I have a 15 ft alumacraft with a mini jackplate holding a 25hp Merc longshaft. It's great! No problems at all. I wish I had power tilt and trim but thats another story. The Jackplate is great! It got my longshaft motor set perfect for the boat. Here's the link to my mod...
https://www.tinboats.net/forum/viewtopic.php?f=21&t=17299&p=190488#p190488


----------



## 2feettexan (Mar 24, 2011)

So, when you placed the Jack Plate on the Transom I see where you put the cavitation plate almost even with the bottom of the Hull. Would you or could you have raised the Engine a little higher or does this work just fine as is?


----------



## reedjj (Mar 24, 2011)

The pic is a little decieving because of the angle. With the motor In the current position (3d hole from the transom) the Cave plate is about an inch above the hull. If it were trimmed all the way in it would be about a 1/4 inch below the hull.
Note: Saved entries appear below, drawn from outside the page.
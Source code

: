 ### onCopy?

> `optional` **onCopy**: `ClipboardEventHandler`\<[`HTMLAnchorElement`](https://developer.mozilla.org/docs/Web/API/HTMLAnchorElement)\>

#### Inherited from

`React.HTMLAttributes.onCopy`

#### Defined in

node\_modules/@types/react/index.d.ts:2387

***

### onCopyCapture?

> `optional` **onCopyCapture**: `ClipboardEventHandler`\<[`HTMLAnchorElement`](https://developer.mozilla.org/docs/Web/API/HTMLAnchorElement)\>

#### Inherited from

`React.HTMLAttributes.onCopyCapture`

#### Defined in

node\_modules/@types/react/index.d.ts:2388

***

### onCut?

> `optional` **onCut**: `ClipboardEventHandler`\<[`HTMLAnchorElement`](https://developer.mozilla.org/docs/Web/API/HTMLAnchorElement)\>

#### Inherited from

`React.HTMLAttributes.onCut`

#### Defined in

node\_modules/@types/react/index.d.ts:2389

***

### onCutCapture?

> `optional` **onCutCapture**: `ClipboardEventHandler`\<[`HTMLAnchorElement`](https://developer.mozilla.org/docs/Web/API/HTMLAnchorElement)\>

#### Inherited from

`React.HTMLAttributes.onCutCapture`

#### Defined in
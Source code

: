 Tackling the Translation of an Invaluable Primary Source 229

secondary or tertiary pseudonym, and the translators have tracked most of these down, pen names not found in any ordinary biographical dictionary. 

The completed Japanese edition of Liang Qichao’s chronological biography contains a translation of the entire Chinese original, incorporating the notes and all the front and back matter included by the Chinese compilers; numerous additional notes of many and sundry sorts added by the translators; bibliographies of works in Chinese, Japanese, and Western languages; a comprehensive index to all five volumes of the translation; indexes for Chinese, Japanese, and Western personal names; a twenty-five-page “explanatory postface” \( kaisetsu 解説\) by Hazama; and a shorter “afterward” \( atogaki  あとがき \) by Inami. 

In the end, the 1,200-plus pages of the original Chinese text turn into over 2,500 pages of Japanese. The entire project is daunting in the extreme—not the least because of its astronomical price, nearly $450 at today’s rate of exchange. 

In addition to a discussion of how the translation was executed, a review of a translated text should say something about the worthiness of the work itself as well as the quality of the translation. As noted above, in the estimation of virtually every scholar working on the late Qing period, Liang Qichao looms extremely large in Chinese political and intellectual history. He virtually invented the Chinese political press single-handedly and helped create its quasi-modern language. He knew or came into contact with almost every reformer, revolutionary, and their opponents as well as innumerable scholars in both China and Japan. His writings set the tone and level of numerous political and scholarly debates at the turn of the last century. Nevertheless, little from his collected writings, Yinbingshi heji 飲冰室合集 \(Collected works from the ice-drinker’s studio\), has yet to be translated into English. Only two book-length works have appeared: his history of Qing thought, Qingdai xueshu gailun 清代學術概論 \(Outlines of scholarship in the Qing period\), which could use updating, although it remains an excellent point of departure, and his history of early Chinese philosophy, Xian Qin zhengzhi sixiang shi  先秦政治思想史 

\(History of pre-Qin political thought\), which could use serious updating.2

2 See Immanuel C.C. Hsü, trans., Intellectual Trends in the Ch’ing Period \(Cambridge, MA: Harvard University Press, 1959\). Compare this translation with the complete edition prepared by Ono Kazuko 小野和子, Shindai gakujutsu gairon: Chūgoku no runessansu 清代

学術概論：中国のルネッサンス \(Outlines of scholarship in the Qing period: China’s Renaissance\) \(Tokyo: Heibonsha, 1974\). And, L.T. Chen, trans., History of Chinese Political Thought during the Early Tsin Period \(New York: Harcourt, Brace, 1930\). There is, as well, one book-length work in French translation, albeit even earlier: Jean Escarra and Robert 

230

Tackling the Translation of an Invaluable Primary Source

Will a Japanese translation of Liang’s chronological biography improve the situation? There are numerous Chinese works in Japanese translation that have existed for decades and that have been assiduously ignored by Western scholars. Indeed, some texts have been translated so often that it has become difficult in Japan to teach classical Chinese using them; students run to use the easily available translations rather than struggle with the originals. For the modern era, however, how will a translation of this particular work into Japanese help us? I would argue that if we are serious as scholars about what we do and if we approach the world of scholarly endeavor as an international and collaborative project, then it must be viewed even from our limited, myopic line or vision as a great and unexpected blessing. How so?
It is just right with 2 people in the boat. With just me today I was able to get the prop to cavitate and the boat slid in a tight full throttle turn. Scared me a little cause I had to come off the throttle to get it to grab and turn. I had plenty of room before I would have hit anything but it was unexpected and now I know better...... With 2 people though its perfect......Well as perfect as you can get it without power tilt and trim.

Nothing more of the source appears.